Bisogna cercare di essere oggettivi e calmi in un caso di morte sul lavoro, ma quello che ho sentito mi ha fatto rabbrividire. Già altri morti e feriti sulla stessa macchina, racconti di come è successo l’incidente, come era già stato sfiorato in passato, come, probabilmente si ripeterà, se non si prenderanno provvedimenti seri.
Ma, soprattutto, ho sentito parlare di retiribuzione a numero di pezzi prodotti. Cottimo, si diceva una volta: e pensavo seriamente che fosse stato messo al bando. Ma mi sono reso conto che non è così, perchè ci sono tanti modi di farlo diventare tale. Premi di rendimento, bonus e incentivi su una paga base da fame e con lo spettro (ancora attuale) della Cassa Integrazione, se non della mobilità.
Questo non è lavoro, è produrre come si fà in cina (la minuscola non è casuale): e piace tanto a molti, anche qui in Lombardia. Ma piace solo a chi i soldi li fa, non a chi se li deve sudare. Ricordo ancora gli allegri viaggi presso il paese del dragone e degli straccioni da parte dell’eterno presidente della regione, ennesimamente (mi si passi l’avverbio alla Cetto La Qualunque) riproposto dal nostro augusto primo ministro. Presidente della regione che annoverava, tra i suoi "amici", pure un certo Tareq Aziz…

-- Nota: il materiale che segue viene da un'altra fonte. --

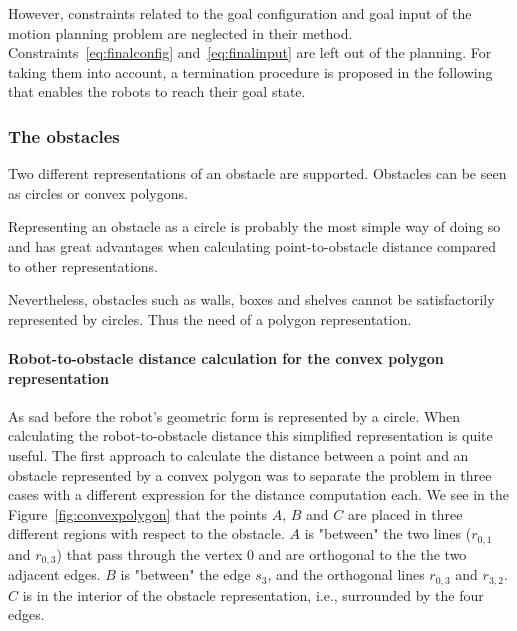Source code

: However, constraints related to the goal configuration and goal input of the motion planning problem are
neglected in their method.
Constraints~\ref{eq:finalconfig} and~\ref{eq:finalinput} are left out of the planning.
For taking them into account, a termination procedure is proposed in the following that enables the robots to reach their goal state.

\subsubsection{The obstacles}


Two different representations of an obstacle are supported. Obstacles can be seen as circles or convex polygons.

Representing an obstacle as a circle is probably the most simple way of doing so and has great advantages when
calculating point-to-obstacle distance compared to other representations.

Nevertheless, obstacles such as walls, boxes and shelves cannot be satisfactorily represented by circles.
Thus the need of a polygon representation.


\paragraph{Robot-to-obstacle distance calculation for the convex polygon representation}

As sad before the robot's geometric form is represented by a circle.
When calculating the robot-to-obstacle distance this simplified representation is quite useful. 
The first approach to calculate the distance between a point and an obstacle represented by a convex polygon
was to separate the problem in three cases with a different expression for the distance computation each.
We see in the Figure~\ref{fig:convexpolygon} that the points $A$, $B$ and $C$ are placed in three different
regions with respect to the obstacle. $A$ is "between" the two lines ($r_{0,1}$ and $r_{0,3}$) that pass through
the vertex $0$ and are orthogonal to the the two adjacent edges. $B$ is "between" the edge $s_{3}$, and the
orthogonal lines $r_{0,3}$ and $r_{3,2}$. $C$ is in the interior of the obstacle representation, i.e., surrounded by the four edges.

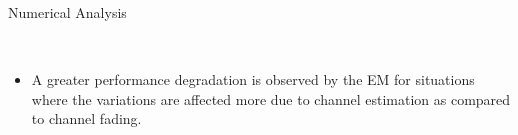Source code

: \documentclass[12pt]{beamer}
\newcommand{\fs}[2]{\fontsize{#1 pt}{#2}\selectfont}
\begin{document}
\begin{frame}[t]{Numerical Analysis}
        \begin{overlayarea}{\textwidth}{6.0cm}
        \begin{center}
                \fs{8}{8}
                 \\
        \end{center}
        \end{overlayarea}
        \fs{8}{8}
        \begin{itemize}
                \item A greater performance degradation is observed by the EM for situations where the variations are affected more due to channel estimation as compared to channel fading. 
        \end{itemize}
\end{frame}
\end{document}

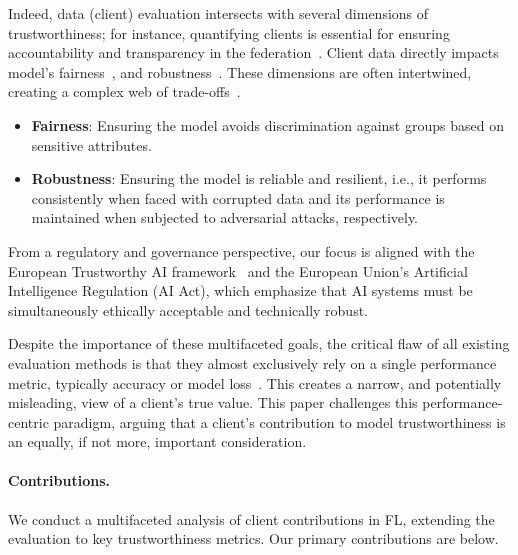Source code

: \documentclass[sigconf]{acmart}
\begin{document}
Indeed, data (client) evaluation intersects with several dimensions of trustworthiness; for instance, quantifying clients is essential for ensuring accountability and transparency in the federation~\cite{siomos2023contribution}. Client data directly impacts model's fairness~\cite{mehrabi2021survey}, and robustness~\cite{goldblum2022dataset,ibitoye2019threat}. These dimensions are often intertwined, creating a complex web of trade-offs~\cite{liu2020privacy, shaham2023holistic, li2024triangular}. 

\begin{itemize}
    \item \textbf{Fairness}: Ensuring the model avoids discrimination against groups based on sensitive attributes.
    \item \textbf{Robustness}: Ensuring the model is reliable and resilient, i.e., it performs consistently when faced with corrupted data and its performance is maintained when subjected to adversarial attacks, respectively.
\end{itemize}

From a regulatory and governance perspective, our focus is aligned with the European Trustworthy AI framework~\cite{kaur2022trustworthy} and the European Union's Artificial Intelligence Regulation (AI Act), which emphasize that AI systems must be simultaneously ethically acceptable and technically robust. 

Despite the importance of these multifaceted goals, the critical flaw of all existing evaluation methods is that they almost exclusively rely on a single performance metric, typically accuracy or model loss~\cite{naidu2023review}. This creates a narrow, and potentially misleading, view of a client's true value. This paper challenges this performance-centric paradigm, arguing that a client's contribution to model trustworthiness is an equally, if not more, important consideration.

\paragraph{Contributions. }

We conduct a multifaceted analysis of client contributions in FL, extending the evaluation to key trustworthiness metrics. Our primary contributions are below.
\end{document}
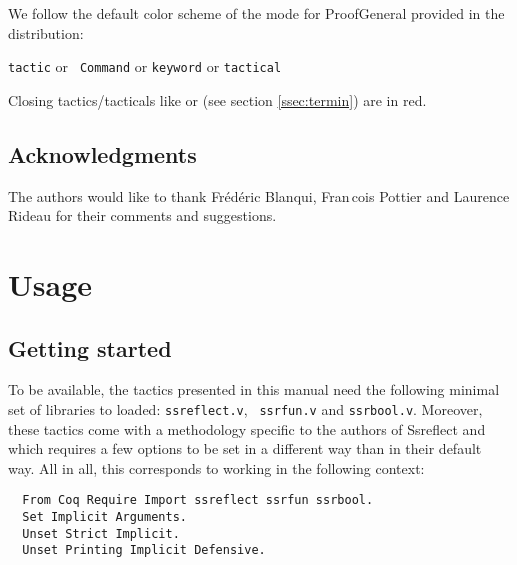 \ifhevea \else
\noindent We follow the default color scheme of the \ssr{} mode for
ProofGeneral provided in the distribution:

\centerline{
\textcolor{dkblue}{\texttt{tactic}} or \textcolor{dkviolet}{\tt
  Command} or \textcolor{dkgreen}{\tt keyword} or
\textcolor{dkpink}{\tt tactical}}

\noindent Closing tactics/tacticals like  or  (see section
\ref{ssec:termin}) are in red.
\fi

\subsection*{Acknowledgments}
The authors would like to thank Fr\'ed\'eric Blanqui, Fran\,cois Pottier
and Laurence Rideau for their comments and suggestions.

\newpage\section{Usage}

\subsection{Getting started}\label{sec:files}
To be available, the tactics presented in this manual need the
following minimal set of libraries to loaded: {\tt ssreflect.v}, {\tt
ssrfun.v} and {\tt ssrbool.v}. Moreover, these tactics come with a
methodology specific to the authors of Ssreflect and which requires a
few options to be set in a different way than in their default
way. All in all, this corresponds to working in the following context:

\begin{lstlisting}
  From Coq Require Import ssreflect ssrfun ssrbool.
  Set Implicit Arguments.
  Unset Strict Implicit.
  Unset Printing Implicit Defensive.
\end{lstlisting}

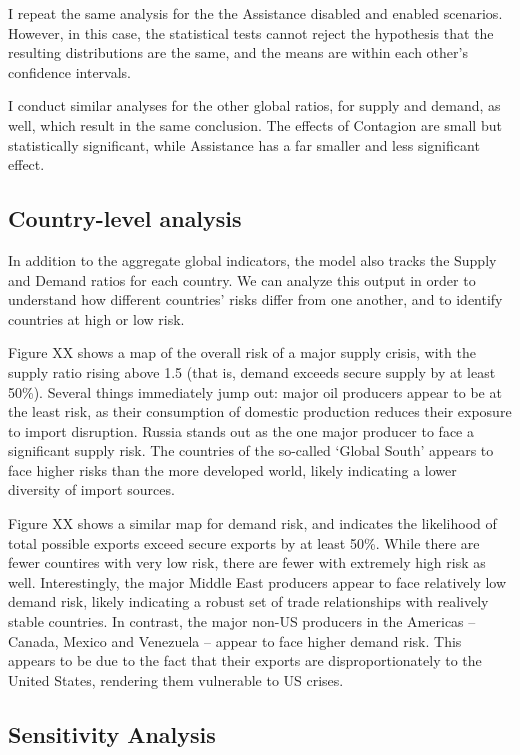 \documentclass{article}
\begin{document}
I repeat the same analysis for the the Assistance disabled and enabled scenarios. However, in this case, the statistical tests cannot reject the hypothesis that the resulting distributions are the same, and the means are within each other's confidence intervals.

I conduct similar analyses for the other global ratios, for supply and demand, as well, which result in the same conclusion. The effects of Contagion are small but statistically significant, while Assistance has a far smaller and less significant effect.

\subsection{Country-level analysis}

In addition to the aggregate global indicators, the model also tracks the Supply and Demand ratios for each country. We can analyze this output in order to understand how different countries' risks differ from one another, and to identify countries at high or low risk.

Figure XX shows a map of the overall risk of a major supply crisis, with the supply ratio rising above 1.5 (that is, demand exceeds secure supply by at least 50\%). Several things immediately jump out: major oil producers appear to be at the least risk, as their consumption of domestic production reduces their exposure to import disruption. Russia stands out as the one major producer to face a significant supply risk. The countries of the so-called `Global South' appears to face higher risks than the more developed world, likely indicating a lower diversity of import sources.

Figure XX shows a similar map for demand risk, and indicates the likelihood of total possible exports exceed secure exports by at least 50\%. While there are fewer countires with very low risk, there are fewer with extremely high risk as well. Interestingly, the major Middle East producers appear to face relatively low demand risk, likely indicating a robust set of trade relationships with realively stable countries. In contrast, the major non-US producers in the Americas -- Canada, Mexico and Venezuela -- appear to face higher demand risk. This appears to be due to the fact that their exports are disproportionately to the United States, rendering them vulnerable to US crises.

\subsection{Sensitivity Analysis}
\end{document}
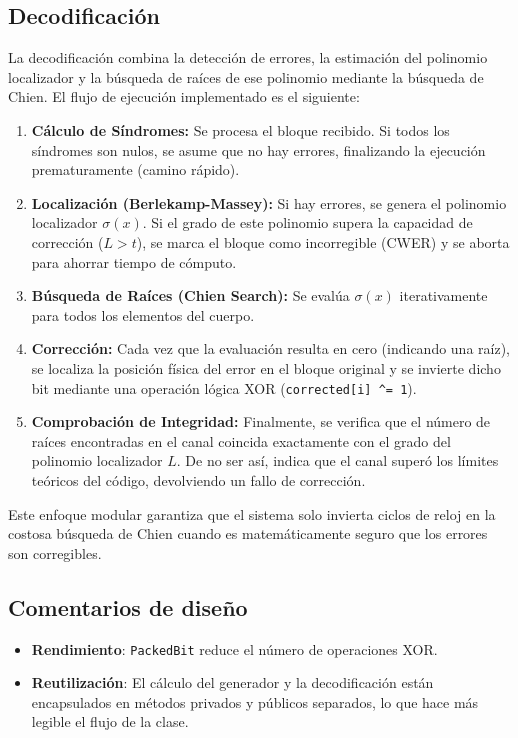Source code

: \subsection{Decodificación}

La decodificación combina la detección de errores, la estimación del polinomio localizador y la búsqueda de raíces de ese polinomio mediante la búsqueda de Chien. El flujo de ejecución implementado es el siguiente:

\begin{enumerate}
    \item \textbf{Cálculo de Síndromes:} Se procesa el bloque recibido. Si todos los síndromes son nulos, se asume que no hay errores, finalizando la ejecución prematuramente (camino rápido).
    \item \textbf{Localización (Berlekamp-Massey):} Si hay errores, se genera el polinomio localizador $\sigma(x)$. Si el grado de este polinomio supera la capacidad de corrección ($L > t$), se marca el bloque como incorregible (CWER) y se aborta para ahorrar tiempo de cómputo.
    \item \textbf{Búsqueda de Raíces (Chien Search):} Se evalúa $\sigma(x)$ iterativamente para todos los elementos del cuerpo. 
    \item \textbf{Corrección:} Cada vez que la evaluación resulta en cero (indicando una raíz), se localiza la posición física del error en el bloque original y se invierte dicho bit mediante una operación lógica XOR (\texttt{corrected[i] \textasciicircum{}= 1}).
    \item \textbf{Comprobación de Integridad:} Finalmente, se verifica que el número de raíces encontradas en el canal coincida exactamente con el grado del polinomio localizador $L$. De no ser así, indica que el canal superó los límites teóricos del código, devolviendo un fallo de corrección.
\end{enumerate}

Este enfoque modular garantiza que el sistema solo invierta ciclos de reloj en la costosa búsqueda de Chien cuando es matemáticamente seguro que los errores son corregibles.

\subsection{Comentarios de diseño}

\begin{itemize}
  \item \textbf{Rendimiento}: \texttt{PackedBit} reduce el número de operaciones XOR.
  \item \textbf{Reutilización}: El cálculo del generador y la decodificación están encapsulados en métodos privados y públicos separados, lo que hace más legible el flujo de la clase.
\end{itemize}

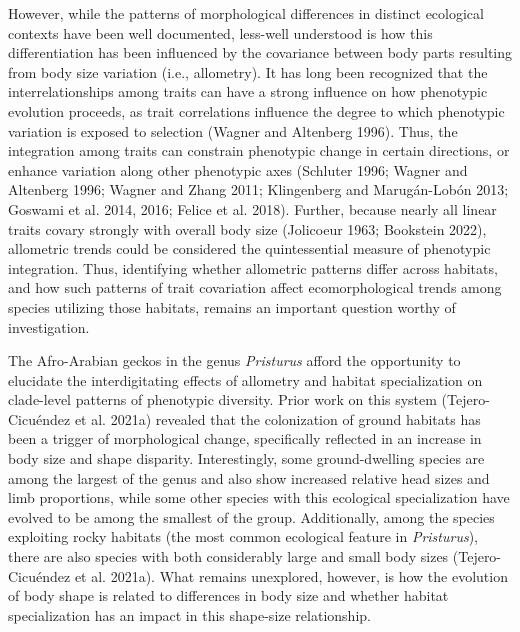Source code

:\documentclass[
  11pt,
]{article}
\providecommand{\DIFaddtex}[1]{{\protect\color{blue}\uwave{#1}}} %
\providecommand{\DIFaddbegin}{} %
\providecommand{\DIFaddend}{} %
\providecommand{\DIFadd}[1]{\texorpdfstring{\DIFaddtex{#1}}{#1}} %
\newcommand{\DIFaddincludegraphics}[2][]{{\color{blue}\fbox{\DIFOincludegraphics[#1]{#2}}}} %
\DeclareRobustCommand{\DIFaddbegin}{\DIFOaddbegin \let\includegraphics\DIFaddincludegraphics} %
\DeclareRobustCommand{\DIFaddend}{\DIFOaddend \let\includegraphics\DIFOincludegraphics} %
\begin{document}
However, while the patterns of morphological differences in distinct
ecological contexts have been well documented, less-well understood is
how this differentiation has been influenced by the covariance between
body parts resulting from body size variation (i.e., allometry). It has
long been recognized that the interrelationships among traits can have a
strong influence on how phenotypic evolution proceeds, as trait
correlations influence the degree to which phenotypic variation is
exposed to selection (Wagner and Altenberg 1996). Thus, the integration
among traits can constrain phenotypic change in certain directions, or
enhance variation along other phenotypic axes (Schluter 1996; Wagner and
Altenberg 1996; Wagner and Zhang 2011; Klingenberg and Marugán-Lobón
2013; Goswami et al. 2014, 2016; Felice et al. 2018\DIFaddbegin \DIFadd{; Navalón et al.
2020}\DIFaddend ). Further, because nearly all linear traits covary strongly with
overall body size (Jolicoeur 1963; Bookstein 2022), allometric trends
could be considered the quintessential measure of phenotypic
integration. Thus, identifying whether allometric patterns differ across
habitats, and how such patterns of trait covariation affect
ecomorphological trends among species utilizing those habitats, remains
an important question worthy of investigation. \hfill\break

The Afro-Arabian geckos in the genus \emph{Pristurus} afford the
opportunity to elucidate the interdigitating effects of allometry and
habitat specialization on clade-level patterns of phenotypic diversity.
Prior work on this system (Tejero-Cicuéndez et al. 2021a) revealed that
the colonization of ground habitats has been a trigger of morphological
change, specifically reflected in an increase in body size and shape
disparity. Interestingly, some ground-dwelling species are among the
largest of the genus and also show increased relative head sizes and
limb proportions, while some other species with this ecological
specialization have evolved to be among the smallest of the group.
Additionally, among the species exploiting rocky habitats (the most
common ecological feature in \emph{Pristurus}), there are also species
with both considerably large and small body sizes (Tejero-Cicuéndez et
al. 2021a). What remains unexplored, however, is how the evolution of
body shape is related to differences in body size and whether habitat
specialization has an impact in this shape-size relationship.
\hfill\break
\end{document}
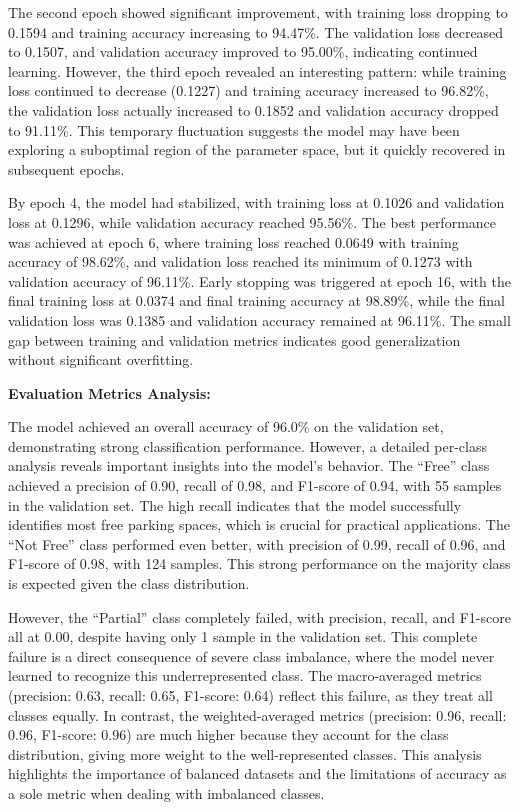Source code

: \documentclass[12pt,a4paper]{article}
\begin{document}
The second epoch showed significant improvement, with training loss dropping to 0.1594 and training accuracy increasing to 94.47\%. The validation loss decreased to 0.1507, and validation accuracy improved to 95.00\%, indicating continued learning. However, the third epoch revealed an interesting pattern: while training loss continued to decrease (0.1227) and training accuracy increased to 96.82\%, the validation loss actually increased to 0.1852 and validation accuracy dropped to 91.11\%. This temporary fluctuation suggests the model may have been exploring a suboptimal region of the parameter space, but it quickly recovered in subsequent epochs.

By epoch 4, the model had stabilized, with training loss at 0.1026 and validation loss at 0.1296, while validation accuracy reached 95.56\%. The best performance was achieved at epoch 6, where training loss reached 0.0649 with training accuracy of 98.62\%, and validation loss reached its minimum of 0.1273 with validation accuracy of 96.11\%. Early stopping was triggered at epoch 16, with the final training loss at 0.0374 and final training accuracy at 98.89\%, while the final validation loss was 0.1385 and validation accuracy remained at 96.11\%. The small gap between training and validation metrics indicates good generalization without significant overfitting.

\textbf{Evaluation Metrics Analysis:}

The model achieved an overall accuracy of 96.0\% on the validation set, demonstrating strong classification performance. However, a detailed per-class analysis reveals important insights into the model's behavior. The ``Free'' class achieved a precision of 0.90, recall of 0.98, and F1-score of 0.94, with 55 samples in the validation set. The high recall indicates that the model successfully identifies most free parking spaces, which is crucial for practical applications. The ``Not Free'' class performed even better, with precision of 0.99, recall of 0.96, and F1-score of 0.98, with 124 samples. This strong performance on the majority class is expected given the class distribution.

However, the ``Partial'' class completely failed, with precision, recall, and F1-score all at 0.00, despite having only 1 sample in the validation set. This complete failure is a direct consequence of severe class imbalance, where the model never learned to recognize this underrepresented class. The macro-averaged metrics (precision: 0.63, recall: 0.65, F1-score: 0.64) reflect this failure, as they treat all classes equally. In contrast, the weighted-averaged metrics (precision: 0.96, recall: 0.96, F1-score: 0.96) are much higher because they account for the class distribution, giving more weight to the well-represented classes. This analysis highlights the importance of balanced datasets and the limitations of accuracy as a sole metric when dealing with imbalanced classes.
\end{document}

Ma devo riuscire a non farne un discorso politico (anche se aprirei una cassa di Sassicaia, se Formigoni non fosse più rieletto), perchè il centro-sinistra non brilla per attenzione ai problemi del lavoro, per lo meno in altre regioni. Penso a quel Calearo che, in compagnia di altri degni figuri come i Mezzalira e i Benetton, rinverdirebbe lo schiavismo su modello Lousiana, se potesse. Anzi farebbero di meglio: tanto fumo negli occhi con eventi culturali, beneficenza e altri blablabla e poi…delocalizzazione all’Est. E qui arriva il ricatto: non vuoi la delocalizzazione? Allora lavora di fretta e fammi fare più soldi.
Me lo divceva sempre mio padre, piccolo artigiano: non si lavora bene di fretta, ma serve metodo, volontà e passione. Ma che passione rimane a molti lavoratori? Dove è andato a finire il concetto di lavoro di qualità che sempre (SEMPRE) va di pari passo con lavoro più sicuro?
Diventa difficile l’incidente grave, se il lavoratore è preparato, formato, stimolato a pensare e non ad essere un’estensione organica della macchina su cui sta lavorando. Torniamo ai "Tempi moderni" di Charlie Chaplin?
La mia realtà produttiva, sono sincero, è forse milgiore della media, ma mio, NOSTRO, dovere è non abbassare mai la guardia, non cedere mai un pollice.
E fare guerra senza limiti (…) al modo cinese di produrre. Altrimenti diventiamo cinesi pure noi.